■ **TASK INPUTS**

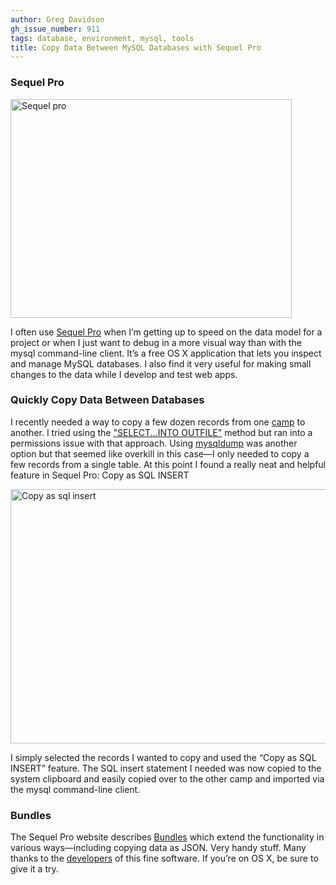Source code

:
 ```yaml
---
author: Greg Davidson
gh_issue_number: 911
tags: database, environment, mysql, tools
title: Copy Data Between MySQL Databases with Sequel Pro
---
```


### Sequel Pro

<img alt="Sequel pro" border="0" height="350" src="/blog/2014/01/10/copy-data-between-mysql-databases-with/image-0.png" style="display:block" title="sequel-pro.png" width="450"/>

I often use [Sequel Pro](https://www.sequelpro.com/) when I’m getting up to speed on the data model for a project or when I just want to debug in a more visual way than with the mysql command-line client. It’s a free OS X application that lets you inspect and manage MySQL databases. I also find it very useful for making small changes to the data while I develop and test web apps.

### Quickly Copy Data Between Databases

I recently needed a way to copy a few dozen records from one [camp](http://www.devcamps.org/) to another. I tried using the ["SELECT...INTO OUTFILE"](https://dev.mysql.com/doc/refman/5.7/en/select-into.html) method but ran into a permissions issue with that approach. Using [mysqldump](https://dev.mysql.com/doc/refman/5.7/en/mysqldump.html) was another option but that seemed like overkill in this case—​I only needed to copy a few records from a single table. At this point I found a really neat and helpful feature in Sequel Pro: Copy as SQL INSERT

<img alt="Copy as sql insert" border="0" height="407" src="/blog/2014/01/10/copy-data-between-mysql-databases-with/image-1.png" title="copy-as-sql-insert.png" width="562"/>

I simply selected the records I wanted to copy and used the “Copy as SQL INSERT” feature. The SQL insert statement I needed was now copied to the system clipboard and easily copied over to the other camp and imported via the mysql command-line client.

### Bundles

The Sequel Pro website describes [Bundles](https://www.sequelpro.com/bundles) which extend the functionality in various ways—​including copying data as JSON. Very handy stuff. Many thanks to the [developers](https://web.archive.org/web/20140208071143/http://northofthree.com/) of this fine software. If you’re on OS X, be sure to give it a try.

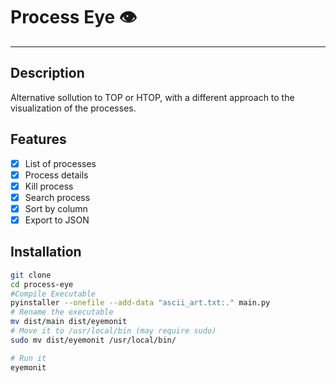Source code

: # Process Eye 👁️
<hr>

## Description

Alternative sollution to TOP or HTOP, with a different approach to the visualization of the processes.

## Features

- [x] List of processes
- [x] Process details
- [x] Kill process
- [x] Search process
- [x] Sort by column
- [x] Export to JSON

## Installation

```bash
git clone 
cd process-eye
#Compile Executable
pyinstaller --onefile --add-data "ascii_art.txt:." main.py
# Rename the executable
mv dist/main dist/eyemonit
# Move it to /usr/local/bin (may require sudo)
sudo mv dist/eyemonit /usr/local/bin/

# Run it
eyemonit
```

■ **EXERCISE AIM**
The answer must be every line of the records that contains the word "dist".

■ **RESPONSE FOR THIS EXERCISE**
mv dist/main dist/eyemonit
sudo mv dist/eyemonit /usr/local/bin/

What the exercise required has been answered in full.